What you return must match the records exactly, line for line.

Saved entries:
________________________________________
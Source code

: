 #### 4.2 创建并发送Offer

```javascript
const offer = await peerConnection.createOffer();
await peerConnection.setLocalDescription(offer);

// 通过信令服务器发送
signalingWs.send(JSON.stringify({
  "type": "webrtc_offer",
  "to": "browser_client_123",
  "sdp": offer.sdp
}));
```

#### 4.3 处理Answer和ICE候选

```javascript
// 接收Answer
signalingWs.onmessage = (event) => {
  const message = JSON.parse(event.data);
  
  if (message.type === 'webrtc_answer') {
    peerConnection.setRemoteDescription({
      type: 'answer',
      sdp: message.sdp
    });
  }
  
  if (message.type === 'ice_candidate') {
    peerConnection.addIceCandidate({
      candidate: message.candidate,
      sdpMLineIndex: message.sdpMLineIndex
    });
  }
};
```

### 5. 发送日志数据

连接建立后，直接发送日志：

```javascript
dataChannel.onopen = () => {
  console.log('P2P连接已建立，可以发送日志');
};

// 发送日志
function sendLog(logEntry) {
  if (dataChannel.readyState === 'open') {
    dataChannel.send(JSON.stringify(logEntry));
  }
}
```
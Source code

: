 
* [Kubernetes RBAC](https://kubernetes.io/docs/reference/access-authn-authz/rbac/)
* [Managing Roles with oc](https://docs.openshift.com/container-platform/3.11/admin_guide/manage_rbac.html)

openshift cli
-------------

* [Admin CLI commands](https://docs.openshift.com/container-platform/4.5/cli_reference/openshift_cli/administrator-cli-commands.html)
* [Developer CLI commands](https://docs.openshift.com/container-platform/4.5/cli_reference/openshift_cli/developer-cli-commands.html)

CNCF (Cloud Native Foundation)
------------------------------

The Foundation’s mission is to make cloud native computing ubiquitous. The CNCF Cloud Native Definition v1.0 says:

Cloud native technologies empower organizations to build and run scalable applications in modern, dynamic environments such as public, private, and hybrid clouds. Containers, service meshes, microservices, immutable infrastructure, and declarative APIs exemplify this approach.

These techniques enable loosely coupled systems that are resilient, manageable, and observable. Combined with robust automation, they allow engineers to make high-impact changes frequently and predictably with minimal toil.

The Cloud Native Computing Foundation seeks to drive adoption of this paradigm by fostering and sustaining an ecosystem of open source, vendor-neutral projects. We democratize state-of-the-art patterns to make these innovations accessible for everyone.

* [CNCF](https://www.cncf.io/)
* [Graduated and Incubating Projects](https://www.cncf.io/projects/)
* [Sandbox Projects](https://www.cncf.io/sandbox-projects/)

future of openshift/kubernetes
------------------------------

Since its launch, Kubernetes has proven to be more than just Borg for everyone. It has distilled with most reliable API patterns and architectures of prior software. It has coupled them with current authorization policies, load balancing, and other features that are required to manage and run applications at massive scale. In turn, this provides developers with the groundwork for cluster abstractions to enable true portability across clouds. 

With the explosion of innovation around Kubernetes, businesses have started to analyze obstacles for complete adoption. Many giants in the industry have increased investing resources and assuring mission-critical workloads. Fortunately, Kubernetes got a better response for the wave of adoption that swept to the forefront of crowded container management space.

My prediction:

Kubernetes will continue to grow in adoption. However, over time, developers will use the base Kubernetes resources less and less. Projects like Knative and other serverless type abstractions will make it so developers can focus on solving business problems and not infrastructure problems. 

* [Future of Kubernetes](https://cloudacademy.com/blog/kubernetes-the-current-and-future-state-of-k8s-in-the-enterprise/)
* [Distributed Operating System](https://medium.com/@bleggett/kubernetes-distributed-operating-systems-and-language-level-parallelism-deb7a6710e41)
________________________________________
▶ [Result below]:
Source code

: #### 4.2 创建并发送Offer

```javascript
const offer = await peerConnection.createOffer();
await peerConnection.setLocalDescription(offer);

// 通过信令服务器发送
signalingWs.send(JSON.stringify({
  "type": "webrtc_offer",
  "to": "browser_client_123",
  "sdp": offer.sdp
}));
```

#### 4.3 处理Answer和ICE候选

```javascript
// 接收Answer
signalingWs.onmessage = (event) => {
  const message = JSON.parse(event.data);
  
  if (message.type === 'webrtc_answer') {
    peerConnection.setRemoteDescription({
      type: 'answer',
      sdp: message.sdp
    });
  }
  
  if (message.type === 'ice_candidate') {
    peerConnection.addIceCandidate({
      candidate: message.candidate,
      sdpMLineIndex: message.sdpMLineIndex
    });
  }
};
```

### 5. 发送日志数据

连接建立后，直接发送日志：

```javascript
dataChannel.onopen = () => {
  console.log('P2P连接已建立，可以发送日志');
};

// 发送日志
function sendLog(logEntry) {
  if (dataChannel.readyState === 'open') {
    dataChannel.send(JSON.stringify(logEntry));
  }
}
```
Source code

: 
* [Kubernetes RBAC](https://kubernetes.io/docs/reference/access-authn-authz/rbac/)
* [Managing Roles with oc](https://docs.openshift.com/container-platform/3.11/admin_guide/manage_rbac.html)

openshift cli
-------------

* [Admin CLI commands](https://docs.openshift.com/container-platform/4.5/cli_reference/openshift_cli/administrator-cli-commands.html)
* [Developer CLI commands](https://docs.openshift.com/container-platform/4.5/cli_reference/openshift_cli/developer-cli-commands.html)

CNCF (Cloud Native Foundation)
------------------------------

The Foundation’s mission is to make cloud native computing ubiquitous. The CNCF Cloud Native Definition v1.0 says:

Cloud native technologies empower organizations to build and run scalable applications in modern, dynamic environments such as public, private, and hybrid clouds. Containers, service meshes, microservices, immutable infrastructure, and declarative APIs exemplify this approach.

These techniques enable loosely coupled systems that are resilient, manageable, and observable. Combined with robust automation, they allow engineers to make high-impact changes frequently and predictably with minimal toil.

The Cloud Native Computing Foundation seeks to drive adoption of this paradigm by fostering and sustaining an ecosystem of open source, vendor-neutral projects. We democratize state-of-the-art patterns to make these innovations accessible for everyone.

* [CNCF](https://www.cncf.io/)
* [Graduated and Incubating Projects](https://www.cncf.io/projects/)
* [Sandbox Projects](https://www.cncf.io/sandbox-projects/)

future of openshift/kubernetes
------------------------------

Since its launch, Kubernetes has proven to be more than just Borg for everyone. It has distilled with most reliable API patterns and architectures of prior software. It has coupled them with current authorization policies, load balancing, and other features that are required to manage and run applications at massive scale. In turn, this provides developers with the groundwork for cluster abstractions to enable true portability across clouds. 

With the explosion of innovation around Kubernetes, businesses have started to analyze obstacles for complete adoption. Many giants in the industry have increased investing resources and assuring mission-critical workloads. Fortunately, Kubernetes got a better response for the wave of adoption that swept to the forefront of crowded container management space.

My prediction:

Kubernetes will continue to grow in adoption. However, over time, developers will use the base Kubernetes resources less and less. Projects like Knative and other serverless type abstractions will make it so developers can focus on solving business problems and not infrastructure problems. 

* [Future of Kubernetes](https://cloudacademy.com/blog/kubernetes-the-current-and-future-state-of-k8s-in-the-enterprise/)
* [Distributed Operating System](https://medium.com/@bleggett/kubernetes-distributed-operating-systems-and-language-level-parallelism-deb7a6710e41)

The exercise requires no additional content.